Which lines in the records below contain the word "tracking"? Report each of them.

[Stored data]
##############################
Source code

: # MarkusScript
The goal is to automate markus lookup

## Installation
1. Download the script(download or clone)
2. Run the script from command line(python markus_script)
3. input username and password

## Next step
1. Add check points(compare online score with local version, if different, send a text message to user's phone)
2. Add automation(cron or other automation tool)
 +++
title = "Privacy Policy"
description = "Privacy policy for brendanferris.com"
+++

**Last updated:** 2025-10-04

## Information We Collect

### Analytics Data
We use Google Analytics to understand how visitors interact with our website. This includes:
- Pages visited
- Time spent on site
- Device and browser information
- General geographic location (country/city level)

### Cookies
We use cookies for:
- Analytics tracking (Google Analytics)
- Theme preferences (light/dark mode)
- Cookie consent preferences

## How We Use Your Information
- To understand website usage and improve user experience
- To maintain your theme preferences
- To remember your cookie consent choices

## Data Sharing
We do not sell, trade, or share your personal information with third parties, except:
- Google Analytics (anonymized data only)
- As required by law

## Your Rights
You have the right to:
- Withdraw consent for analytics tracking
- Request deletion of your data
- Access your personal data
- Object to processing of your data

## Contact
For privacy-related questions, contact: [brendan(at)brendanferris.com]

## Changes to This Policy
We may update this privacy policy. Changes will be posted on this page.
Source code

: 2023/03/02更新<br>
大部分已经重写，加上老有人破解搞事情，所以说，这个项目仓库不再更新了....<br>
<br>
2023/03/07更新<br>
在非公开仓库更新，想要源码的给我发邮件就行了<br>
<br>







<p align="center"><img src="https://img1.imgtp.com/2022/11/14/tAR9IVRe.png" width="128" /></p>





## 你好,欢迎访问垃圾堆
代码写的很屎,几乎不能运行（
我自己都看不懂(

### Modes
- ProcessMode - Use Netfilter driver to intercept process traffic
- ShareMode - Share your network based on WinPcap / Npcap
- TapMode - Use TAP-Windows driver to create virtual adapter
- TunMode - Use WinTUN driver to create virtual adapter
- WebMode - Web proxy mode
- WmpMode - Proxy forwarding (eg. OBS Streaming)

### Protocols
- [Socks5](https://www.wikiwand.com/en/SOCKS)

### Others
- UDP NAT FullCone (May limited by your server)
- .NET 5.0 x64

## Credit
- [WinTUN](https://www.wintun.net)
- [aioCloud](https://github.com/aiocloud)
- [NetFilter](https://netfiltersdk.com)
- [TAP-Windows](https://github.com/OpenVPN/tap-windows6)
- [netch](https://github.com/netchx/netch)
##############################
_Solved exercise:_
- Analytics tracking (Google Analytics)
- Withdraw consent for analytics tracking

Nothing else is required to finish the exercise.